→ **Information given**
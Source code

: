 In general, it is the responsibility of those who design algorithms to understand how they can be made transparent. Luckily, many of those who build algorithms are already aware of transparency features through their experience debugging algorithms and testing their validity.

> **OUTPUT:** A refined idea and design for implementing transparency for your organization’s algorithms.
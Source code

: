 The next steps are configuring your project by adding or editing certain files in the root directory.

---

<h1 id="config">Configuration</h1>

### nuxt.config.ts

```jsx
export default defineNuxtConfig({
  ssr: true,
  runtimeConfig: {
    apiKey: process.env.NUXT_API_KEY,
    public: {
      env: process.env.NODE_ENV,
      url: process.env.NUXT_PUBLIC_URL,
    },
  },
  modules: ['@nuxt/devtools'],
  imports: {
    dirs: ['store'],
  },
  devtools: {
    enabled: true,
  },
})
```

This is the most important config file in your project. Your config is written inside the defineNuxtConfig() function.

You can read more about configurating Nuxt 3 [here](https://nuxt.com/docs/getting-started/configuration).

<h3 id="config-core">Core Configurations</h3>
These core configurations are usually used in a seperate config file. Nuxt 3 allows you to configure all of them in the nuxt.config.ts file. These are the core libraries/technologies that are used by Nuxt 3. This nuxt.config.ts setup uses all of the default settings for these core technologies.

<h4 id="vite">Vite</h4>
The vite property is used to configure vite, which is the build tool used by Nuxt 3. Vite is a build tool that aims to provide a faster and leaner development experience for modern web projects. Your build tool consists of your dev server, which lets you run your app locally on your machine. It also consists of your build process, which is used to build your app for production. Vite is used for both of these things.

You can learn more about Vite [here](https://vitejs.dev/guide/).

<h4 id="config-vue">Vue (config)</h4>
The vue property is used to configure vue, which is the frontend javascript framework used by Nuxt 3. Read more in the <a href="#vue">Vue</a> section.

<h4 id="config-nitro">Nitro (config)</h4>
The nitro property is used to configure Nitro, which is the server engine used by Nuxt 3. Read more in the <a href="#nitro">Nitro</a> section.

→ **Work instruction**
For this exercise, please output exactly the lines above starting at the line with "This is the" and ending at the line with "The vite property", ends included.

→ **Solution for this exercise**
This is the most important config file in your project. Your config is written inside the defineNuxtConfig() function.

You can read more about configurating Nuxt 3 [here](https://nuxt.com/docs/getting-started/configuration).

<h3 id="config-core">Core Configurations</h3>
These core configurations are usually used in a seperate config file. Nuxt 3 allows you to configure all of them in the nuxt.config.ts file. These are the core libraries/technologies that are used by Nuxt 3. This nuxt.config.ts setup uses all of the default settings for these core technologies.

<h4 id="vite">Vite</h4>
The vite property is used to configure vite, which is the build tool used by Nuxt 3. Vite is a build tool that aims to provide a faster and leaner development experience for modern web projects. Your build tool consists of your dev server, which lets you run your app locally on your machine. It also consists of your build process, which is used to build your app for production. Vite is used for both of these things.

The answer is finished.